Revision as of 12:25, 3 October 2016

Crystal structure of peroxiredoxin Asp f3 C31S/C61S variantCrystal structure of peroxiredoxin Asp f3 C31S/C61S variant

Structural highlights

5j9c is a 2 chain structure. Full crystallographic information is available from OCA. For a guided tour on the structure components use FirstGlance.
Ligands:
Activity:Peroxiredoxin, with EC number 1.11.1.15
Resources:FirstGlance, OCA, PDBe, RCSB, PDBsum, ProSAT

Publication Abstract from PubMed

Invasive aspergillosis and other fungal infections occur in immunocompromised individuals, including patients who received blood-building stem cell transplants, patients with chronic granulomatous disease (CGD), and others. Production of reactive oxygen species (ROS) by immune cells, which incidentally is defective in CGD patients, is considered to be a fundamental process in inflammation and antifungal immune response. Here we show that the peroxiredoxin Asp f3 of Aspergillus fumigatus inactivates ROS. We report the crystal structure and the catalytic mechanism of Asp f3, a two-cysteine type peroxiredoxin. The latter exhibits a thioredoxin fold and a homodimeric structure with two intermolecular disulfide bonds in its oxidized state. Replacement of the Asp f3 cysteines with serine residues retained its dimeric structure, but diminished Asp f3's peroxidase activity, and extended the alpha-helix with the former peroxidatic cysteine residue C61 by six residues. The asp f3 deletion mutant was sensitive to ROS, and this phenotype was rescued by ectopic expression of Asp f3. Furthermore, we showed that deletion of asp f3 rendered A. fumigatus avirulent in a mouse model of pulmonary aspergillosis. The conserved expression of Asp f3 homologs in medically relevant molds and yeasts prompts future evaluation of Asp f3 as a potential therapeutic target.

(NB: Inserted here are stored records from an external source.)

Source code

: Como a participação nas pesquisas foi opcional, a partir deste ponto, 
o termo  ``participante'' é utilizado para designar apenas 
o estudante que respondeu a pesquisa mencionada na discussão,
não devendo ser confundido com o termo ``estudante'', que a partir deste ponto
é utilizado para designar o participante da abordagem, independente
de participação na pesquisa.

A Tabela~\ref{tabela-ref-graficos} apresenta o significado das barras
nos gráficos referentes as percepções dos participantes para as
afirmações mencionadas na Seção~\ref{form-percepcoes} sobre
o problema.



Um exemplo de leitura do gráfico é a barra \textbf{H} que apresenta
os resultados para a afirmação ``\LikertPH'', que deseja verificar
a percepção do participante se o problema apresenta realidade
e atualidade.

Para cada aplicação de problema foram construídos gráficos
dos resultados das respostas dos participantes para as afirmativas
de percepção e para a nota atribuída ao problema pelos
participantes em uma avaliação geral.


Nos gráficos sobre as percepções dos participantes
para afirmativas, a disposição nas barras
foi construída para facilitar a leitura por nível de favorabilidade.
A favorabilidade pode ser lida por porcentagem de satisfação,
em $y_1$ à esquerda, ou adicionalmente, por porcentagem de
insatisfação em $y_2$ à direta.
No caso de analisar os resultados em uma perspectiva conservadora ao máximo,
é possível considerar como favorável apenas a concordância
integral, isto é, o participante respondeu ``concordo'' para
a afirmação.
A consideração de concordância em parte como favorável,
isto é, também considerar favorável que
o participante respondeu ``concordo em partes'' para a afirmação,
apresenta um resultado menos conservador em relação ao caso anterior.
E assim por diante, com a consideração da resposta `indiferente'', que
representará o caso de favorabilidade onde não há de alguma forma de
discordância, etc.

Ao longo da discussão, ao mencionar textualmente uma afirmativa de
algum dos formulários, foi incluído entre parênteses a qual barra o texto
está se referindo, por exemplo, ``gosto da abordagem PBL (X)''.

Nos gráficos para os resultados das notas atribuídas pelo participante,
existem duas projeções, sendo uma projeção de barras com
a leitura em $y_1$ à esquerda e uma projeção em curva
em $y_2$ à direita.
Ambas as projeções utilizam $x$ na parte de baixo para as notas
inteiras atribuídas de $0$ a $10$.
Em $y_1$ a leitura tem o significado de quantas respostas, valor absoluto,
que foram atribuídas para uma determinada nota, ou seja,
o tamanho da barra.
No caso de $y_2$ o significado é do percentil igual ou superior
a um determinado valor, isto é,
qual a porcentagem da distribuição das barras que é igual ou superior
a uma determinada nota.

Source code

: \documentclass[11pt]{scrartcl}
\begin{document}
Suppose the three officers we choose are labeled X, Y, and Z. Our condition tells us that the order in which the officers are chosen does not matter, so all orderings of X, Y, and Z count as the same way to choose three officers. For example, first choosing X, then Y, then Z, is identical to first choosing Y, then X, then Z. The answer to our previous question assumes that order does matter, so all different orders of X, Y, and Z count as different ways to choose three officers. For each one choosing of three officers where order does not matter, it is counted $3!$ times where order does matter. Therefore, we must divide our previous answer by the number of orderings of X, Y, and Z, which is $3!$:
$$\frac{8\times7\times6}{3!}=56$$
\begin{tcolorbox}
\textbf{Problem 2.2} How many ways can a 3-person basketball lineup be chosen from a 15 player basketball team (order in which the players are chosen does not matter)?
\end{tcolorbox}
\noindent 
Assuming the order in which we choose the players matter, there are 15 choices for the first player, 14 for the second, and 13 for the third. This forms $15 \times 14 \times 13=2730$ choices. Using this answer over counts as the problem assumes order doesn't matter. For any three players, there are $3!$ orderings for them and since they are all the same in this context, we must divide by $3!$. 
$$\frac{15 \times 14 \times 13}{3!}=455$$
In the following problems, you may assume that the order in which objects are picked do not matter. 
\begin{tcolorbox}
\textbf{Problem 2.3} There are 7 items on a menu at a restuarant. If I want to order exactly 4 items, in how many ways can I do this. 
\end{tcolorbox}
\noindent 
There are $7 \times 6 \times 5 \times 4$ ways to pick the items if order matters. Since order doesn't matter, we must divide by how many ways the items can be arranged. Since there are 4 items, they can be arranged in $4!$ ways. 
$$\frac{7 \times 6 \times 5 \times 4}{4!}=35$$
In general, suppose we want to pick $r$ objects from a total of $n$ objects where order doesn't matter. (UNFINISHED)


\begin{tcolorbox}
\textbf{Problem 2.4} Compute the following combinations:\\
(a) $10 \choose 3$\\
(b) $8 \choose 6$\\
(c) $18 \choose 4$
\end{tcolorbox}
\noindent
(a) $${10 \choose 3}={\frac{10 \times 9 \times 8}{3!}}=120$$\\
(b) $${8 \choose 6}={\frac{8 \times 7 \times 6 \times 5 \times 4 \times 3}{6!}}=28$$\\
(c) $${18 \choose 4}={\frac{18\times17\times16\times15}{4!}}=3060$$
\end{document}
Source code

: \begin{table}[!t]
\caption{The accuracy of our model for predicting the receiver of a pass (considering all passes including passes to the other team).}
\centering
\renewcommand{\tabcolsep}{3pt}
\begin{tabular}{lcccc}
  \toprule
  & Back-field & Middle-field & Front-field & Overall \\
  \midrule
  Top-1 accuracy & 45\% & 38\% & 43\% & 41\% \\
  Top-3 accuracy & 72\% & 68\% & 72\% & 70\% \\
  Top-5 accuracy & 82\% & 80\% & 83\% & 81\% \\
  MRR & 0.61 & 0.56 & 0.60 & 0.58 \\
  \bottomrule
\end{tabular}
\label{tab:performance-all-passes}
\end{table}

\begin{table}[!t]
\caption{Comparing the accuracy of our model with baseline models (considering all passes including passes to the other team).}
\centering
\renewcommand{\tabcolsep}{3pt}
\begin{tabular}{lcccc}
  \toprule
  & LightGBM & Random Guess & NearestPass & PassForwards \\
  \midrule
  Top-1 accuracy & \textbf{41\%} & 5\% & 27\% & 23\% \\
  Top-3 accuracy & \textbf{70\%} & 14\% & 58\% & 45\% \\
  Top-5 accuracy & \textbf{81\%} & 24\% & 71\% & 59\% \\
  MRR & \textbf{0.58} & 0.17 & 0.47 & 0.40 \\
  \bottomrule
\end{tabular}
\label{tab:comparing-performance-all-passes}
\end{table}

The Crystal Structure of Peroxiredoxin Asp f3 Provides Mechanistic Insight into Oxidative Stress Resistance and Virulence of Aspergillus fumigatus.,Hillmann F, Bagramyan K, Strassburger M, Heinekamp T, Hong TB, Bzymek KP, Williams JC, Brakhage AA, Kalkum M Sci Rep. 2016 Sep 14;6:33396. doi: 10.1038/srep33396. PMID:27624005[1]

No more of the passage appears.